The distance from official inflation figures is equally striking. The Harmonized Index of Consumer Prices in March showed an annual increase of 3.4%, meaning the “lived inflation” experienced by Greek households was running at nearly three times the official rate. Even more revealing are expectations: Greek consumers anticipated 10% inflation for the coming twelve months in March, up from 5.2% in February — before the Iran war — while the Bank of Greece projects 3.1% inflation for 2026.
This gap has structural roots. Greek households needed 17 years for their nominal disposable income to return to 2008 levels, without ever having recovered those losses in real terms. The country ranks second-to-last in the EU by real per capita income in purchasing power standards, marginally ahead of Bulgaria, with income equivalent to roughly two-thirds of the European average. In this context, every new price increase hits disproportionately hard, because household purchasing power remains fundamentally fragile.
ECB Credibility as a Buffer
The ECB study notes that trust in the central bank functions as a buffer against the deterioration of expectations. Households that trust the ECB revised their inflation expectations far less sharply than those with lower confidence, the research argues. One positive sign, the authors note, is that trust in the ECB in February 2026 was higher than in February 2022 — a development attributed to the institution’s successful management of the previous inflationary episode.

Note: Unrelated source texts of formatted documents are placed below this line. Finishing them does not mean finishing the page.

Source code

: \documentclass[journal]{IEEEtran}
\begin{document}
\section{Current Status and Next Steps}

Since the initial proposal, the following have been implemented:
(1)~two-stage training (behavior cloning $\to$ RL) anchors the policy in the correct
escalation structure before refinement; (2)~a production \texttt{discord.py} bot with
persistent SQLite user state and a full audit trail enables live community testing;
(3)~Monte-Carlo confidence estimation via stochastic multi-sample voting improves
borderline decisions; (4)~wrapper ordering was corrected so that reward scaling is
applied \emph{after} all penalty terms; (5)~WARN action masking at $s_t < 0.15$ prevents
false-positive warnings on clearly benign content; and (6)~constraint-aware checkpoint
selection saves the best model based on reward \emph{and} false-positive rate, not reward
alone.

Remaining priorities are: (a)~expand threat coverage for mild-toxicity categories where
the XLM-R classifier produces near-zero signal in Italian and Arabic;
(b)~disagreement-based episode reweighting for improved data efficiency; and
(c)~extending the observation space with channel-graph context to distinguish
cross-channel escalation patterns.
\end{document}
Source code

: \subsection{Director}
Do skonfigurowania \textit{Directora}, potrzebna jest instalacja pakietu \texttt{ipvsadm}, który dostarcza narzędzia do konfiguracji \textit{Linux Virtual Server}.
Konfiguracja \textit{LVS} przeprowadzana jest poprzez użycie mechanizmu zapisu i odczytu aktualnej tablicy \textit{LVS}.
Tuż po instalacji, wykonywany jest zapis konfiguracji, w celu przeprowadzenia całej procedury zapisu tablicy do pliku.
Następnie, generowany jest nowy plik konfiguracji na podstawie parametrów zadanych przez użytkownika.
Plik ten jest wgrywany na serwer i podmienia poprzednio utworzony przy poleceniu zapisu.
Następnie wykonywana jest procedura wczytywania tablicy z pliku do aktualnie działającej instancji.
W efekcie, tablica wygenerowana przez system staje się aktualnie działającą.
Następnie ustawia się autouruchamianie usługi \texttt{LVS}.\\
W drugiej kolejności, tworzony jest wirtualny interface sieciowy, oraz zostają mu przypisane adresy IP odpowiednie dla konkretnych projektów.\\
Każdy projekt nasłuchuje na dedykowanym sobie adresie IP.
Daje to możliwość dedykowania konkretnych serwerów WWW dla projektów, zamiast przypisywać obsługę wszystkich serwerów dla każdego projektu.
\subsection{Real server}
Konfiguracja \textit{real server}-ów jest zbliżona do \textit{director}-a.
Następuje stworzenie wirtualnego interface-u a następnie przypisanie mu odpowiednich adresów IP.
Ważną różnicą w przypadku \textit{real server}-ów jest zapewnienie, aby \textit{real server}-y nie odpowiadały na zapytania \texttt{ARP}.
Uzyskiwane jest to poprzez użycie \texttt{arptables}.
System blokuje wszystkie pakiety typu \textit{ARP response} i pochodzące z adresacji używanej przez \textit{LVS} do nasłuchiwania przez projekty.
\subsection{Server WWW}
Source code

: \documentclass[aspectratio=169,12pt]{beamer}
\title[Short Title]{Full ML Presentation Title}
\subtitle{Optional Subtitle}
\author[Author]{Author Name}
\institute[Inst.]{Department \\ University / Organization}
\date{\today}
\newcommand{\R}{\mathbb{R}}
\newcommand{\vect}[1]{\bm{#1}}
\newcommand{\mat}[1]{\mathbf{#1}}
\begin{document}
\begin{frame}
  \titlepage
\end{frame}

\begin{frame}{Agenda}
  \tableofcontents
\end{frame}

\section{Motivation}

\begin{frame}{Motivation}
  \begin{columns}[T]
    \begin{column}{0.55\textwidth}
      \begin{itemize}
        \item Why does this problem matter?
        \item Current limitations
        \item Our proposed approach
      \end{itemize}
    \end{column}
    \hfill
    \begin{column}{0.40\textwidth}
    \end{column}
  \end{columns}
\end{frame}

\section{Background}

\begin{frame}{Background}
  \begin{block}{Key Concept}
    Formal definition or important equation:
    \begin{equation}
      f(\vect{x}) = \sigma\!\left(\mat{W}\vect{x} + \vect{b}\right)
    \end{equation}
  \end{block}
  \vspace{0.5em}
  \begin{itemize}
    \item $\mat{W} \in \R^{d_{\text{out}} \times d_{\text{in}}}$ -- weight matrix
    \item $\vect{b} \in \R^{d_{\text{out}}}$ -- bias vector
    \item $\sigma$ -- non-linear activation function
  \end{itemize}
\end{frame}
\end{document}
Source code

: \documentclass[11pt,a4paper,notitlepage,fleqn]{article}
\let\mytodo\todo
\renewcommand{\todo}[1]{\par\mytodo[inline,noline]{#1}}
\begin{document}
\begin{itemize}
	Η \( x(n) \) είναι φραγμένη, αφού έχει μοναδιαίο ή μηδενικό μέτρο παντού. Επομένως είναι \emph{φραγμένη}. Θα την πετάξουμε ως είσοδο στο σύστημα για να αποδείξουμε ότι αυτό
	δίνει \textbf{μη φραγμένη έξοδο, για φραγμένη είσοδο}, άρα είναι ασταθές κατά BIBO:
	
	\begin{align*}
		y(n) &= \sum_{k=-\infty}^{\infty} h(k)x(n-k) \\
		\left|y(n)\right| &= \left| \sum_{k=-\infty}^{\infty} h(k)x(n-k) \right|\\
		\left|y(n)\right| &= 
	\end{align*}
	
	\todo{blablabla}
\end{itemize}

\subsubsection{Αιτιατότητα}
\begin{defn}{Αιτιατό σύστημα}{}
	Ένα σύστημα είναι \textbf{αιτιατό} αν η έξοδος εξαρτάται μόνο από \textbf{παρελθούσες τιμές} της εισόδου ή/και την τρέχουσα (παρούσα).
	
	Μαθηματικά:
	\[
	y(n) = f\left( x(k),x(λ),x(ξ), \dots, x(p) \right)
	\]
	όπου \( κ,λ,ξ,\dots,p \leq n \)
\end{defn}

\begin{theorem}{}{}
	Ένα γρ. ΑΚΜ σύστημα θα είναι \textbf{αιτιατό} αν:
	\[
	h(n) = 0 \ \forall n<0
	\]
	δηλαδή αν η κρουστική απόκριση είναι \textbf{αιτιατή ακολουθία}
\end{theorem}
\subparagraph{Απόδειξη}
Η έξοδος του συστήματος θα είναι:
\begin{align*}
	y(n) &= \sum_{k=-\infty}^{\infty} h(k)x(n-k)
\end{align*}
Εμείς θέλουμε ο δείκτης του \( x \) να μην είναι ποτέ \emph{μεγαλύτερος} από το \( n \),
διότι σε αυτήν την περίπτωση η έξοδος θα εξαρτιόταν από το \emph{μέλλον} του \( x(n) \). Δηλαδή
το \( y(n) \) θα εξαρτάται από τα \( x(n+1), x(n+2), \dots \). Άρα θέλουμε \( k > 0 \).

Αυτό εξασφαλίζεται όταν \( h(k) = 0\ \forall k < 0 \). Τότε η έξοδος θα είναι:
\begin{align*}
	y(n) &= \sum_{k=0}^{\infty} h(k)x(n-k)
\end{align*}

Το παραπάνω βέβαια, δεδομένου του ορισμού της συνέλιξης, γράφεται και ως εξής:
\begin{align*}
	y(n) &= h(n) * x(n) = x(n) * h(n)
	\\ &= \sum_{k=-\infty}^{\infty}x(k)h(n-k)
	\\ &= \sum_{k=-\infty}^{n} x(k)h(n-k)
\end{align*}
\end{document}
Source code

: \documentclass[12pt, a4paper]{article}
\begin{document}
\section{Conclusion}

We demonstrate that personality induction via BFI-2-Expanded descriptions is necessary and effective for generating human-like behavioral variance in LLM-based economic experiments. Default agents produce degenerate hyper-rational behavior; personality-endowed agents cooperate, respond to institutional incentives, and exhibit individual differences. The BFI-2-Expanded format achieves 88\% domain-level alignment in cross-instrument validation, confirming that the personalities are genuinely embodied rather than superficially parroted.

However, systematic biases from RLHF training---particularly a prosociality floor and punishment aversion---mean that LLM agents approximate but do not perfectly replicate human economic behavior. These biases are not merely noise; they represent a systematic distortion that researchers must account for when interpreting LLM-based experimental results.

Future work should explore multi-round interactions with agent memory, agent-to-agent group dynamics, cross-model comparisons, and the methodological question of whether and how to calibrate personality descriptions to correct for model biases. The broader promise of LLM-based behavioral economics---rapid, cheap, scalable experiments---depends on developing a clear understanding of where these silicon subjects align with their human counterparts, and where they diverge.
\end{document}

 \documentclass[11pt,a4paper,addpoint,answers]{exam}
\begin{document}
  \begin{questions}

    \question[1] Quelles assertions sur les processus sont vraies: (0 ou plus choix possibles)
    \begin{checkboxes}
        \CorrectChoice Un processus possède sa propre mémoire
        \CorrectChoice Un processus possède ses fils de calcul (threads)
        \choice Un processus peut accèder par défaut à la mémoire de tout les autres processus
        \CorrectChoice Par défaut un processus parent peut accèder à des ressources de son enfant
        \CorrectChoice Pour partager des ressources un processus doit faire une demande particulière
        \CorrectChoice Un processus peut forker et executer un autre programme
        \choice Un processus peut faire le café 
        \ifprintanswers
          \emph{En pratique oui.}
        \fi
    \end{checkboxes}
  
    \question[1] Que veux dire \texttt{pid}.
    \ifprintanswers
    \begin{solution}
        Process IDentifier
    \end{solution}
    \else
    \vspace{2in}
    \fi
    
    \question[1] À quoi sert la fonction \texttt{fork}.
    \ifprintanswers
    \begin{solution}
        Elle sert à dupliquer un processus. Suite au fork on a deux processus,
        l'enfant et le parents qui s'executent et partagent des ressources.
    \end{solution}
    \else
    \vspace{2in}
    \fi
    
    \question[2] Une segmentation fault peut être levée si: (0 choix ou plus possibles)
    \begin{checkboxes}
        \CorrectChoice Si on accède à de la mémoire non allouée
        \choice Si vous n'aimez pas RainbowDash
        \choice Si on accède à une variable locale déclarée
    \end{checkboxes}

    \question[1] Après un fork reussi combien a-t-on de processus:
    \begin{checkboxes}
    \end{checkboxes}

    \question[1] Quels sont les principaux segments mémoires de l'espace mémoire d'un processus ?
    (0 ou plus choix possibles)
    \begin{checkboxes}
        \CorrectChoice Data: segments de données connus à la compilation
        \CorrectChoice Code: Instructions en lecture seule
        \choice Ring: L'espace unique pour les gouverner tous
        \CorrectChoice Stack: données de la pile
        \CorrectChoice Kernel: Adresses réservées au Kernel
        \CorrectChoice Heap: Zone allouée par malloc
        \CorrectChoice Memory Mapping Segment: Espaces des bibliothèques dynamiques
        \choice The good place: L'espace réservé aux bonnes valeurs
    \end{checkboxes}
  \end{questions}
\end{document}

Yet when the structural conditions of a country create a pervasive sense of economic vulnerability, trust tends to evaporate. In Greece, the combination of low wages, high housing costs, and the weakest purchasing power in the eurozone generates conditions of permanent uncertainty — for the majority of households that barely make it through each month. For Greek consumers, “perceived inflation” reflects the accumulated weight of fifteen years of compressed incomes, which makes every new geopolitical shock feel like a direct threat to the basics.